>>>>>

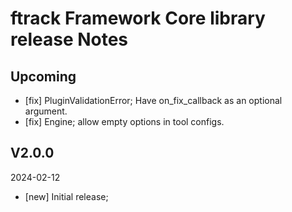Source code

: # ftrack Framework Core library release Notes

## Upcoming

* [fix] PluginValidationError; Have on_fix_callback as an optional argument.
* [fix] Engine; allow empty options in tool configs.


## V2.0.0
2024-02-12

* [new] Initial release;
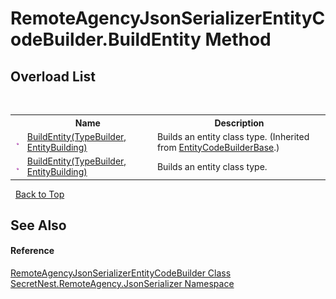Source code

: # RemoteAgencyJsonSerializerEntityCodeBuilder.BuildEntity Method 
 


## Overload List
&nbsp;<table><tr><th></th><th>Name</th><th>Description</th></tr><tr><td>![Public method](media/pubmethod.gif "Public method")</td><td><a href="M_SecretNest_RemoteAgency_EntityCodeBuilderBase_BuildEntity">BuildEntity(TypeBuilder, EntityBuilding)</a></td><td>
Builds an entity class type.
 (Inherited from <a href="T_SecretNest_RemoteAgency_EntityCodeBuilderBase">EntityCodeBuilderBase</a>.)</td></tr><tr><td>![Public method](media/pubmethod.gif "Public method")</td><td><a href="M_SecretNest_RemoteAgency_JsonSerializer_RemoteAgencyJsonSerializerEntityCodeBuilder_BuildEntity">BuildEntity(TypeBuilder, EntityBuilding)</a></td><td>
Builds an entity class type.</td></tr></table>&nbsp;
<a href="#remoteagencyjsonserializerentitycodebuilder.buildentity-method">Back to Top</a>

## See Also


#### Reference
<a href="T_SecretNest_RemoteAgency_JsonSerializer_RemoteAgencyJsonSerializerEntityCodeBuilder">RemoteAgencyJsonSerializerEntityCodeBuilder Class</a><br /><a href="N_SecretNest_RemoteAgency_JsonSerializer">SecretNest.RemoteAgency.JsonSerializer Namespace</a><br />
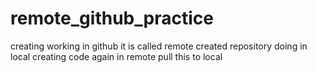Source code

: # remote_github_practice
creating
working in github
it is called remote
created repository
doing in local
creating code
again in remote
pull this to local
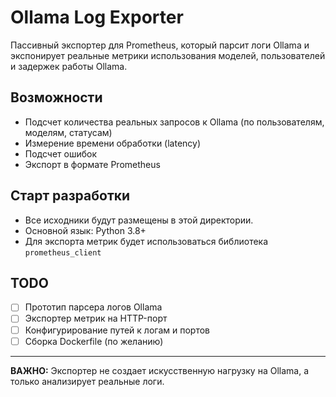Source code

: # Ollama Log Exporter

Пассивный экспортер для Prometheus, который парсит логи Ollama и экспонирует реальные метрики использования моделей, пользователей и задержек работы Ollama.

## Возможности
- Подсчет количества реальных запросов к Ollama (по пользователям, моделям, статусам)
- Измерение времени обработки (latency)
- Подсчет ошибок
- Экспорт в формате Prometheus

## Старт разработки
- Все исходники будут размещены в этой директории.
- Основной язык: Python 3.8+
- Для экспорта метрик будет использоваться библиотека `prometheus_client`

## TODO
- [ ] Прототип парсера логов Ollama
- [ ] Экспортер метрик на HTTP-порт
- [ ] Конфигурирование путей к логам и портов
- [ ] Сборка Dockerfile (по желанию)

---

**ВАЖНО:** Экспортер не создает искусственную нагрузку на Ollama, а только анализирует реальные логи.
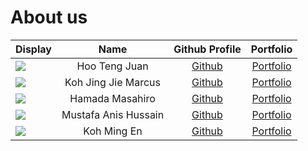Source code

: # About us

Display |     Name      | Github Profile | Portfolio 
--------|:-------------:|:--------------:|:---------:
![](https://via.placeholder.com/100.png?text=Photo) | Hoo Teng Juan       | [Github](https://github.com/) | [Portfolio](docs/team/johndoe.md)
![](https://via.placeholder.com/100.png?text=Photo) | Koh Jing Jie Marcus | [Github](https://github.com/) | [Portfolio](docs/team/johndoe.md)
![](https://via.placeholder.com/100.png?text=Photo) | Hamada Masahiro     | [Github](https://github.com/) | [Portfolio](docs/team/johndoe.md)
![](https://via.placeholder.com/100.png?text=Photo) | Mustafa Anis Hussain| [Github](https://github.com/) | [Portfolio](docs/team/johndoe.md)
![](https://via.placeholder.com/100.png?text=Photo) | Koh Ming En         | [Github](https://github.com/MingEn82) | [Portfolio](docs/team/johndoe.md)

<<<<<

Work task: Set down, exactly as written above, each line from the one with "#### Reference" through the one with "- Подсчет количества", and skip the pictures.

Output of the task:
#### Reference
<a href="T_SecretNest_RemoteAgency_JsonSerializer_RemoteAgencyJsonSerializerEntityCodeBuilder">RemoteAgencyJsonSerializerEntityCodeBuilder Class</a><br /><a href="N_SecretNest_RemoteAgency_JsonSerializer">SecretNest.RemoteAgency.JsonSerializer Namespace</a><br />
Source code

: # remote_github_practice
creating
working in github
it is called remote
created repository
doing in local
creating code
again in remote
pull this to local
Source code

: # Ollama Log Exporter

Пассивный экспортер для Prometheus, который парсит логи Ollama и экспонирует реальные метрики использования моделей, пользователей и задержек работы Ollama.

## Возможности
- Подсчет количества реальных запросов к Ollama (по пользователям, моделям, статусам)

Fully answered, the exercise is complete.